### PROMPT
Skip the pictures. Give all the data again exactly.

Saved entries
· · · · · · ·
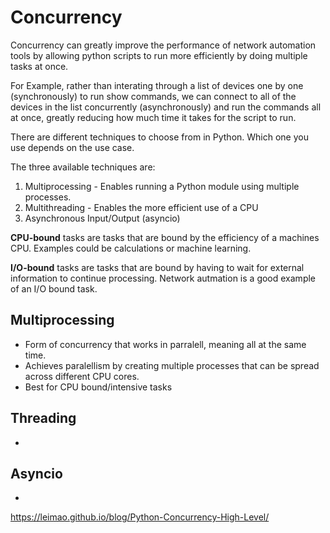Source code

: # Concurrency   
Concurrency can greatly improve the performance of network automation tools by allowing python scripts to run more efficiently by doing multiple tasks at once. 

For Example, rather than interating through a list of devices one by one (synchronously) to run show commands, we can connect to all of the devices in the list concurrently (asynchronously) and run the commands all at once, greatly reducing how much time it takes for the script to run.

There are different techniques to choose from in Python. Which one you use depends on the use case.

The three available techniques are:   
1. Multiprocessing - Enables running a Python module using multiple processes.
2. Multithreading - Enables the more efficient use of a CPU
3. Asynchronous Input/Output (asyncio)   

**CPU-bound** tasks are tasks that are bound by the efficiency of a machines CPU. Examples could be calculations or machine learning.   

**I/O-bound** tasks are tasks that are bound by having to wait for external information to continue processing. Network autmation is a good example of an I/O bound task.   

## Multiprocessing   
- Form of concurrency that works in parralell, meaning all at the same time.
- Achieves paralellism by creating multiple processes that can be spread across different CPU cores.
- Best for CPU bound/intensive tasks

## Threading   
- 

## Asyncio   
- 



https://leimao.github.io/blog/Python-Concurrency-High-Level/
· · · · · · ·
### ANSWER TO THIS TASK
Source code

: # Concurrency   
Concurrency can greatly improve the performance of network automation tools by allowing python scripts to run more efficiently by doing multiple tasks at once. 

For Example, rather than interating through a list of devices one by one (synchronously) to run show commands, we can connect to all of the devices in the list concurrently (asynchronously) and run the commands all at once, greatly reducing how much time it takes for the script to run.

There are different techniques to choose from in Python. Which one you use depends on the use case.

The three available techniques are:   
1. Multiprocessing - Enables running a Python module using multiple processes.
2. Multithreading - Enables the more efficient use of a CPU
3. Asynchronous Input/Output (asyncio)   

**CPU-bound** tasks are tasks that are bound by the efficiency of a machines CPU. Examples could be calculations or machine learning.   

**I/O-bound** tasks are tasks that are bound by having to wait for external information to continue processing. Network autmation is a good example of an I/O bound task.   

## Multiprocessing   
- Form of concurrency that works in parralell, meaning all at the same time.
- Achieves paralellism by creating multiple processes that can be spread across different CPU cores.
- Best for CPU bound/intensive tasks

## Threading   
- 

## Asyncio   
- 



https://leimao.github.io/blog/Python-Concurrency-High-Level/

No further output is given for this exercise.